Staying anchored for long-term success

Our strategy in navigating such a complex environment is to stay anchored in our mandate and remain clear about our investment objectives. As Singapore’s sovereign wealth fund, our mandate is to preserve and enhance the long-term real value of our reserves under management. This in turn guides our investment horizon, liquidity needs, liabilities and risk tolerance, which then underpins our overall approach in maintaining a well-diversified portfolio, building optionality, seeking bottom-up opportunities and adding long-term value to our investments.

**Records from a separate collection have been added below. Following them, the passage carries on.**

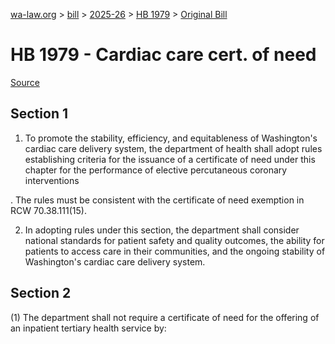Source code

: [wa-law.org](/) > [bill](/bill/) > [2025-26](/bill/2025-26/) > [HB 1979](/bill/2025-26/hb/1979/) > [Original Bill](/bill/2025-26/hb/1979/1/)

# HB 1979 - Cardiac care cert. of need

[Source](http://lawfilesext.leg.wa.gov/biennium/2025-26/Pdf/Bills/House%20Bills/1979.pdf)

## Section 1
1. To promote the stability, efficiency, and equitableness of Washington's cardiac care delivery system,  the department of health shall adopt rules establishing criteria for the issuance of a certificate of need under this chapter for the performance of elective percutaneous coronary interventions

. The rules must be consistent with the certificate of need exemption in RCW 70.38.111(15).

2. In adopting rules under this section, the department shall consider national standards for patient safety and quality outcomes, the ability for patients to access care in their communities, and the ongoing stability of Washington's cardiac care delivery system.

## Section 2
(1) The department shall not require a certificate of need for the offering of an inpatient tertiary health service by:
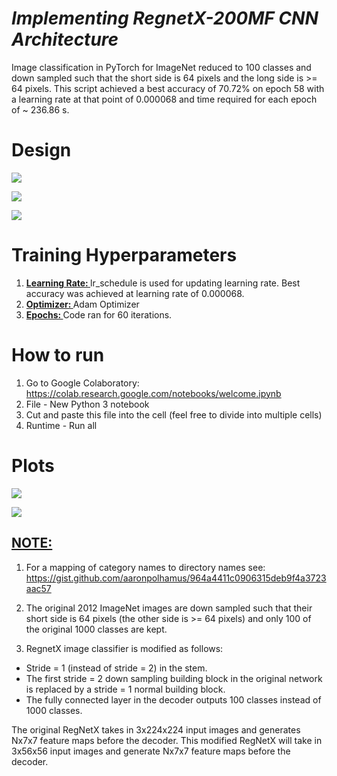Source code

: # *Implementing RegnetX-200MF CNN Architecture*

Image classification in PyTorch for ImageNet reduced to 100 classes and down sampled such that the short side is 64 pixels and the long side is >= 64 pixels. This script achieved a best accuracy of 70.72% on epoch 58 with a learning rate at that point of 0.000068 and time required for each epoch of ~ 236.86 s.

# Design

![](images/1.png)

![](images/2.png)

![](images/3.png)


# Training Hyperparameters

1. <ins><b> Learning Rate: </ins></b> lr_schedule is used for updating learning rate. Best accuracy was achieved at learning rate of 0.000068.
2. <ins><b> Optimizer: </ins></b> Adam Optimizer 
3. <ins><b> Epochs: </ins></b> Code ran for 60 iterations.


# How to run

1. Go to Google Colaboratory: https://colab.research.google.com/notebooks/welcome.ipynb
2. File - New Python 3 notebook
3. Cut and paste this file into the cell (feel free to divide into multiple cells)
4. Runtime - Run all

# Plots

![](images/4.png)

![](images/5.png)

## <ins>NOTE:</ins>

1. For a mapping of category names to directory names see:
   https://gist.github.com/aaronpolhamus/964a4411c0906315deb9f4a3723aac57
   
2. The original 2012 ImageNet images are down sampled such that their short side is 64 pixels (the other side is >= 64 pixels) and only 100 of the original 1000 classes are kept.

3. RegnetX image classifier is modified as follows:
- Stride = 1 (instead of stride = 2) in the stem.
- The first stride = 2 down sampling building block in the original network is replaced by a stride = 1 normal building block.
- The fully connected layer in the decoder outputs 100 classes instead of 1000 classes.

The original RegNetX takes in 3x224x224 input images and generates Nx7x7 feature maps before the decoder. This modified RegNetX will take in 3x56x56 input images and generate Nx7x7 feature maps before the decoder.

In terms of diversification, this has become much more challenging as compared to the past. The typical asset allocation mix tends to include a large bond component, which given today’s very low bond yields, does not give investors much return. Relatedly, the role of bonds as a hedge for inflation or times of crisis is also in question. While investing across asset classes and geographies is a good way to offer protection, finding an alternative hedge to bonds is still a challenge as most assets do not have the scale that bond markets offer.

When it comes to building optionality, we make use of portfolio approach to allocate a small amount of capital to areas which could offer higher returns, but are less established or incur higher risk. This allows us to experiment, learn, and potentially scale up over time.

Our investment teams are also continuing to work hard to identify bottom-up investments with good risk-reward. Deploying capital asset by asset requires dedicated resources and effort. Additionally, this also entails working more closely with our investees and partners to add long-term value to our investments. For GIC, this includes fostering ‘win-win’ partnerships by sharing our global ecosystem of relationships through the meetings and conferences that we organise, offering a wide range of capital solutions for corporates, and helping companies in which we have large stakes with their operations and strategies. Specifically in the tech space, GIC has been a lifecycle investor, beginning at the startup phase where we support good entrepreneurs and follow them through to post-IPO. As an example, we have a thought leadership and networking platform called Bridge Forum that facilitates sharing of ideas and connections amongst key decision makers from global corporations and next-generation startups.

Ultimately, in a world that remains highly complex and unpredictable, maintaining a well-diversified portfolio, having a long-term focus and seeking ways to add value to our partners are core to our mandate and investment approach.